I was recently asked by some law students how they should choose a law firm to work at if they wanted to be ethical lawyers. And I gave them my honest (if unhelpful) view, that the things they need to find in a firm are things that can be hard to see at an interview but that speak to its overall culture and commitment to operating in an ethical way. If I were to answer that question more fully I would say that students should try to discover: does the firm retain and promote women? Does it have a diverse workforce? Does it encourage lawyers to participate in the broader community in a positive way? Does it have a culture of politeness? Do associates or staff feel bullied? Does it normalize excessive drinking? Does it encourage lawyers to spend time with their families, or does it expect nights out at the bar? While none of those things is itself strictly relevant to whether a law firm advocates for clients within the bounds of legality, each of them in my view speaks to the likelihood that a law firm will do so effectively and properly.


  1. Excellent piece. A point you implicitly make that is perhaps worth paying particular attention to is how many, if not most Kavanaugh supporter’s normalized the environment in which Justice Kavanaugh was immersed in high school. Often they even celebrated that environment as a distinct positive, by romanticizing the phrase “boy’s will be boys” and ignoring the despicable excuse for accountability that is it’s intention.

  2. Interesting blog Alice, with which I heartily agree. The structural, psychological, legal, and philosophical constructions of ethics interact in fascinating, and I believe, understudied ways. Steven Vaughan, Cristina Godhino, and I have been looking at this in the context of in-house lawyers (book out at the end of the month, with apologise for my advertorial – I am guessing Steven has told you already)! I am starting to think about this as cybernetic ethics: because we need to think about the whole system interactions and feedback loops.
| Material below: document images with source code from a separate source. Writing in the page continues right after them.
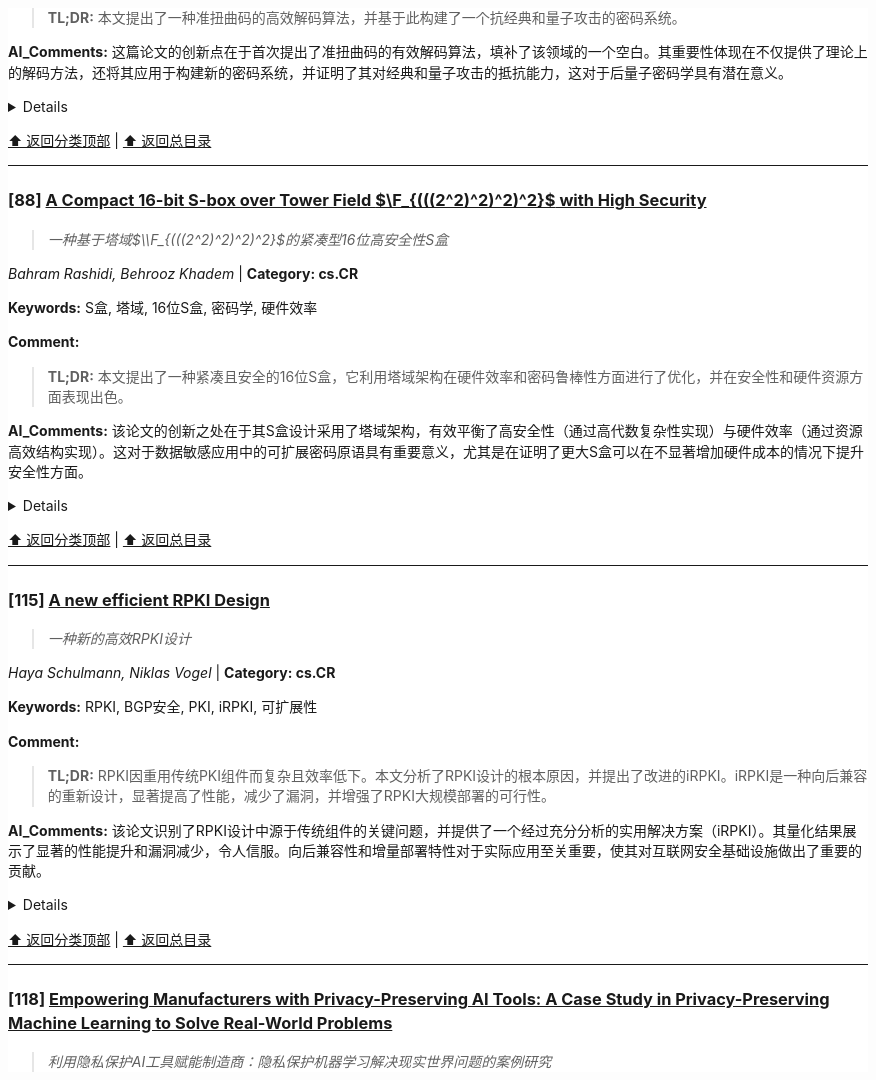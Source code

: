 > **TL;DR:** 本文提出了一种准扭曲码的高效解码算法，并基于此构建了一个抗经典和量子攻击的密码系统。

**AI_Comments:** 这篇论文的创新点在于首次提出了准扭曲码的有效解码算法，填补了该领域的一个空白。其重要性体现在不仅提供了理论上的解码方法，还将其应用于构建新的密码系统，并证明了其对经典和量子攻击的抵抗能力，这对于后量子密码学具有潜在意义。

<details><summary>Details</summary></details>

[⬆️ 返回分类顶部](#cscr) | [⬆️ 返回总目录](#toc)

---

### [88] [A Compact 16-bit S-box over Tower Field $\F_{(((2^2)^2)^2)^2}$ with High Security](https://arxiv.org/abs/2507.01423)
> *一种基于塔域$\\F_{(((2^2)^2)^2)^2}$的紧凑型16位高安全性S盒*

*Bahram Rashidi, Behrooz Khadem* | **Category: cs.CR**

**Keywords:** S盒, 塔域, 16位S盒, 密码学, 硬件效率

**Comment:** 

> **TL;DR:** 本文提出了一种紧凑且安全的16位S盒，它利用塔域架构在硬件效率和密码鲁棒性方面进行了优化，并在安全性和硬件资源方面表现出色。

**AI_Comments:** 该论文的创新之处在于其S盒设计采用了塔域架构，有效平衡了高安全性（通过高代数复杂性实现）与硬件效率（通过资源高效结构实现）。这对于数据敏感应用中的可扩展密码原语具有重要意义，尤其是在证明了更大S盒可以在不显著增加硬件成本的情况下提升安全性方面。

<details><summary>Details</summary></details>

[⬆️ 返回分类顶部](#cscr) | [⬆️ 返回总目录](#toc)

---

### [115] [A new efficient RPKI Design](https://arxiv.org/abs/2507.01465)
> *一种新的高效RPKI设计*

*Haya Schulmann, Niklas Vogel* | **Category: cs.CR**

**Keywords:** RPKI, BGP安全, PKI, iRPKI, 可扩展性

**Comment:** 

> **TL;DR:** RPKI因重用传统PKI组件而复杂且效率低下。本文分析了RPKI设计的根本原因，并提出了改进的iRPKI。iRPKI是一种向后兼容的重新设计，显著提高了性能，减少了漏洞，并增强了RPKI大规模部署的可行性。

**AI_Comments:** 该论文识别了RPKI设计中源于传统组件的关键问题，并提供了一个经过充分分析的实用解决方案（iRPKI）。其量化结果展示了显著的性能提升和漏洞减少，令人信服。向后兼容性和增量部署特性对于实际应用至关重要，使其对互联网安全基础设施做出了重要的贡献。

<details><summary>Details</summary></details>

[⬆️ 返回分类顶部](#cscr) | [⬆️ 返回总目录](#toc)

---

### [118] [Empowering Manufacturers with Privacy-Preserving AI Tools: A Case Study in Privacy-Preserving Machine Learning to Solve Real-World Problems](https://arxiv.org/abs/2507.01808)
> *利用隐私保护AI工具赋能制造商：隐私保护机器学习解决现实世界问题的案例研究*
  3. Professor Woolly, thank you for this very interesting and insightful post.

    It is highly reminiscent of the reflections that John Briton has made on the same topic. Briton was the first Legal Services Commissioner for Queensland (Australia), a position he held from 2004-2014. Briton’s service in this role was remarkable for a number of reasons, not the least of which was that he was not a lawyer and he approached lawyer regulation from a perspective quite different from most regulators who have come from the profession.

    This lengthy interview with him includes his fascinating observations on how lawyers are influenced by the environment they work in, and especially by the culture of their law firms, and what this meant for the regulation of lawyers and law firms during his tenure as Legal Services Commissioner:

  4. Provocative as always Alice.

    Could not help thinking about the following from Duncan Webb’s “Are Lawyers Regulatable”:

    “Given that lawyers view rules in this way, and have been trained largely to take advantage
    of rules for their clients, it is inevitable that lawyers will approach rules that govern their own
    conduct in similar fashion. Indeed, when lawyers are measuring their own conduct against
    the rules that bind them, they are in worse position, lacking the distance of an objective
    standpoint, from which to assess the legal (let alone ethical) merits of their position.”

    We are creatures of a culture that sees rules, to borrow Webb’s language, as contingent, negotiable and frequently flawed. It has been my experience that we do this individually and collectively – particularly with rules our business models may not like.